For Saugus, “the data is trending in the right direction, especially for our duplicated students” she said during the meeting. Duplicated students are students who fall under one or more of three categories, which are low income, English learners and foster youth.
Out of the district’s 9,169 students enrolled, the 2025-26 school year saw 36.4% of unduplicated students.
A new column added to the presentation was labeled “contributing,” indicating that the actions are identified in the LCAP for supplemental funding and that the district must demonstrate that the funding is being used to increase or improve services targeted toward unduplicated pupils.
For goal No. 1, closing the achievement gap, all actions were being directly supported by supplemental funds from the LCAP. Those services include English language arts and mathematics teachers on special assignment, professional learning communities, site resources to enhance unduplicated pupil learning, and technology access, among others.
For goal No. 2, which focused on meeting the academic needs of English learners, most of the actions were identified as contributing. However, Fractor said other students may also benefit from those resources. One program that was not considered a contributing action was the dual language immersion program, which Fractor said is a general offering available for all students to enroll in, although it also provides benefits to English learners.
In the student engagement and wellness goal, the social emotional learning curriculum action was labeled as non-contributing. Clement stated that the district’s Character Strong curriculum was included in the presentation because it’s related to the goal overall, but it’s not being funded through the LCAP funds.
Actions that are a part of the student engagement and wellness goal include behavior support teams, school engagement and school connectedness, mental health and social-emotional support activities as well as positive behavioral intervention and support, professional development and additional school psychologists.
For family engagement services, it was a mixture of contributing and noncontributing. Translation services were labeled as contributing because it targets working with a specific demographic of families that may need the service to become more engaged with the school community.
Clement noted under goal No. 5, diversity and understanding, it was the least amount for which the district has used supplemental funding, because materials were already previously purchased or implemented beforehand.
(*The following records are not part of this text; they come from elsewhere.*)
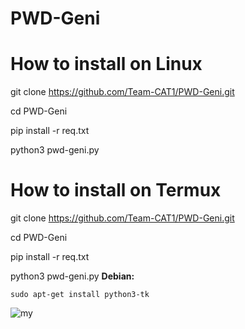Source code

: # PWD-Geni

# How to install on Linux

git clone https://github.com/Team-CAT1/PWD-Geni.git

cd PWD-Geni

pip install -r req.txt

python3 pwd-geni.py

# How to install on Termux

git clone https://github.com/Team-CAT1/PWD-Geni.git

cd PWD-Geni

pip install -r req.txt

python3 pwd-geni.py
**Debian:**

    sudo apt-get install python3-tk

![my](https://user-images.githubusercontent.com/87734962/128214235-24ad6497-93d0-40e6-85e9-fd311f2b255e.png)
“So as we’ve seen higher needs in other areas, we’ve increased the number of social workers, we’ve increased the number of behaviorists, so those are shifts and actions. Still working on the same goals, and although it’s based on our data, and it’s based on our outcomes,” Clement said.
A new update required this year was the Learning Recovery Emergency Block Grant funding update or LREBG for short. Any funding that districts across the state still have left over from that blockgrant is allocated specifically for the LCAP.
“You have to have a metric aligned to it, and you need to use evidence-based practices, and also it has to be tied to meeting the needs of students based on needs assessment,” Fractor said. “It must be intended to close learning gaps for English language arts and mathematics.”
The Saugus district is seeing $797,284 of LCAP allocation for the 2026-26 school year.
“We’ll look at what funding is still expended for next year to continue these actions,” Fractor added. “We did do a local needs assessment, really looking at how do we really target this specific funding in addition to our supplemental funding to accelerate learning for our students. We did look at specific student groups, at specific school sites, and really found how we could best use the funding tied to evidence-based practices to accelerate learning for specific students.”
Under goal No.1, changes to the LCAP in response to educational partner input and needs assessment, the district will increase funding for professional development in the areas of reading, writing integration, and foundational literacy including the use of LREBG funds. Professional development for math curriculum will also be increased and there will be a removal of 21st Century TOSA positions.
For goals No. 2 through 5, all funding will continue for current actions.
Approval of the 2026-27 LCAP is set to take place at the June 30 regular board meeting scheduled to begin at 6:30 p.m. The Saugus district office is located at 24930 Avenue Stanford, Valencia.